How many times have you wanted to dedup a (text) file, but definitely didn't have enough memory to perform the task? I found this one day when I had to dedup a set of .ndjson.gz files which totaled a cumulative 312 GBs. Utilizing the bloomfilter option, I was able to dedup the records without any large investment on my part.
Anyways, runiq[1], "[an] efficient way to filter duplicate lines from input, à la uniq".
It provides several ways to filter of which I almost always default to utilizing the bloomfilter implementation (`-f bloom`).
Interestingly I was also about to post that autojump was missing, checked the comments, saw yours, and rechecked - sure enough, autojump is in there! So, your comment was useful after all.
Ah, htmlq [1] is a missing one that's not on the list!
Straight from the repo: "Like jq, but for HTML."
I find it useful for quickly hacking scripts together and exploring data.
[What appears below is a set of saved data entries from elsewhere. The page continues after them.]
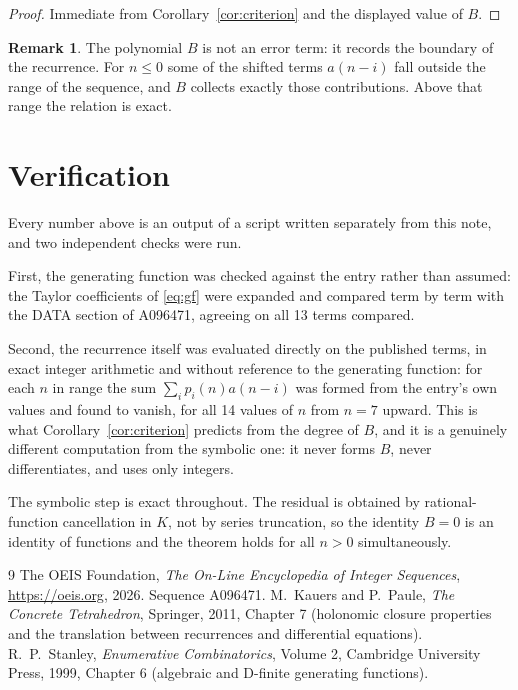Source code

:\documentclass[11pt,a4paper]{article}
\theoremstyle{plain}
\theoremstyle{definition}
\newtheorem{remark}[theorem]{Remark}
\begin{document}
\begin{proof}
Immediate from Corollary~\ref{cor:criterion} and the displayed value of $B$.
\end{proof}

\begin{remark}
The polynomial $B$ is not an error term: it records the boundary of the recurrence. For
$n\le0$ some of the shifted terms $a(n-i)$ fall outside the range of the sequence,
and $B$ collects exactly those contributions. Above that range the relation is exact.
\end{remark}

\section{Verification}

Every number above is an output of a script written separately from this note, and two
independent checks were run.

First, the generating function was checked against the entry rather than assumed: the
Taylor coefficients of \eqref{eq:gf} were expanded and compared term by term with the DATA
section of A096471, agreeing on all 13 terms compared.

Second, the recurrence itself was evaluated directly on the published terms, in exact
integer arithmetic and without reference to the generating function: for each $n$ in range
the sum $\sum_{i}p_{i}(n)a(n-i)$ was formed from the entry's own values and found to
vanish, for all 14 values of $n$ from $n=7$ upward. This is what
Corollary~\ref{cor:criterion} predicts from the degree of $B$, and it is a genuinely
different computation from the symbolic one: it never forms $B$, never differentiates, and
uses only integers.

The symbolic step is exact throughout. The residual is obtained by rational-function
cancellation in $K$, not by series truncation, so the identity $B=0$ is an
identity of functions and the theorem holds for all $n>0$ simultaneously.

\begin{thebibliography}{9}
 The OEIS Foundation, \emph{The On-Line Encyclopedia of Integer Sequences},
\url{https://oeis.org}, 2026. Sequence A096471.
 M.~Kauers and P.~Paule, \emph{The Concrete Tetrahedron}, Springer, 2011,
Chapter 7 (holonomic closure properties and the translation between recurrences and
differential equations).
 R.~P.~Stanley, \emph{Enumerative Combinatorics}, Volume 2, Cambridge
University Press, 1999, Chapter 6 (algebraic and D-finite generating functions).
\end{thebibliography}
\end{document}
Very useful for the iterative process of finding good CSS selectors with the data that I can get without javascript running.
Not sure if pup supports this but something I do use fairly often (and copied into my own internal tooling) is the ability to filter out results as a flag in the CLI.
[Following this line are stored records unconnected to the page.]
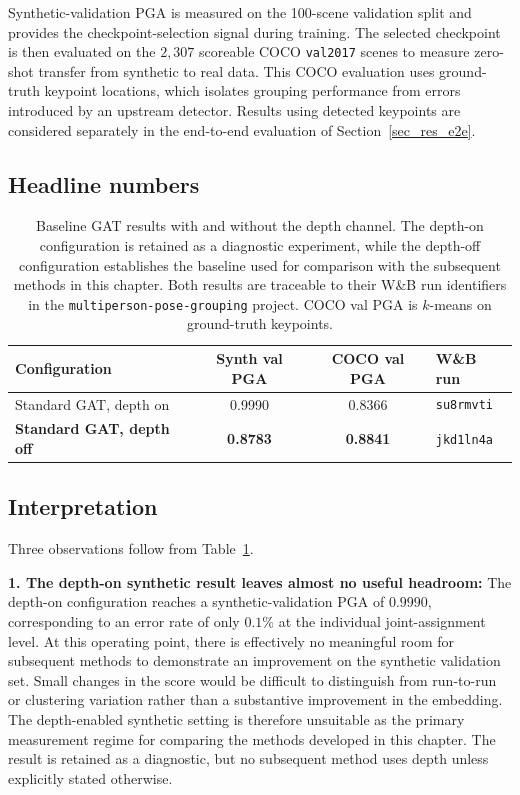 Synthetic-validation PGA is measured on the 100-scene validation split
and provides the checkpoint-selection signal during training.
The selected checkpoint is then evaluated on the $2{,}307$ scoreable
COCO \texttt{val2017} scenes
to measure zero-shot transfer from synthetic to real data.
This COCO evaluation uses ground-truth keypoint locations,
which isolates grouping performance from errors introduced
by an upstream detector.
Results using detected keypoints are considered separately
in the end-to-end evaluation of Section~\ref{sec_res_e2e}.

\subsection{Headline numbers}
\label{sec_res_baseline_numbers}

\begin{table}[H]
\centering
\caption[Baseline GAT results with and without the depth channel.]{Baseline GAT results with and without the depth channel.
The depth-on configuration is retained as a diagnostic experiment,
while the depth-off configuration establishes the baseline used for
comparison with the subsequent methods in this chapter.
Both results are traceable to their W\&B run identifiers in the
\texttt{multiperson-pose-grouping} project.
COCO val PGA is $k$-means on ground-truth keypoints.}
\label{tab:baseline_headline}
\tablesize
\begin{tabular}{lccl}
\toprule
Configuration & Synth val PGA & COCO val PGA & W\&B run \\
\midrule
Standard GAT, depth on
    & 0.9990 & 0.8366 & \texttt{su8rmvti} \\
\textbf{Standard GAT, depth off}
    & \textbf{0.8783} & \textbf{0.8841} & \texttt{jkd1ln4a} \\
\bottomrule
\end{tabular}
\end{table}

\subsection{Interpretation}
\label{sec_res_baseline_discussion}


Three observations follow from Table~\ref{tab:baseline_headline}.

\textbf{1. The depth-on synthetic result leaves almost no useful headroom:}
The depth-on configuration reaches a synthetic-validation PGA of
$0.9990$,
corresponding to an error rate of only $0.1\%$ at the individual
joint-assignment level.
At this operating point,
there is effectively no meaningful room for subsequent methods
to demonstrate an improvement on the synthetic validation set.
Small changes in the score would be difficult to distinguish from
run-to-run or clustering variation
rather than a substantive improvement in the embedding.
The depth-enabled synthetic setting is therefore unsuitable
as the primary measurement regime for comparing the methods developed
in this chapter.
The result is retained as a diagnostic,
but no subsequent method uses depth unless explicitly stated otherwise.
For example, something I usually do is:
curl --include --location https://example.com | tee /tmp/example-com.html | htmlq --base https://example.com a --attribute href --remove-nodes 'a[href*="#"],a[href^="javascript"],a[href*="?"]'
This grabs the page, shunts a copy to /tmp for subsequent, iterative testing, then tries to grab all the links while filtering out any links that have a '#', '?', or start with the word 'javascript'. This is super helpful when I'm just exploring some HTML scrape and trying to build a graph of links without having to pop out a proper programming language just yet.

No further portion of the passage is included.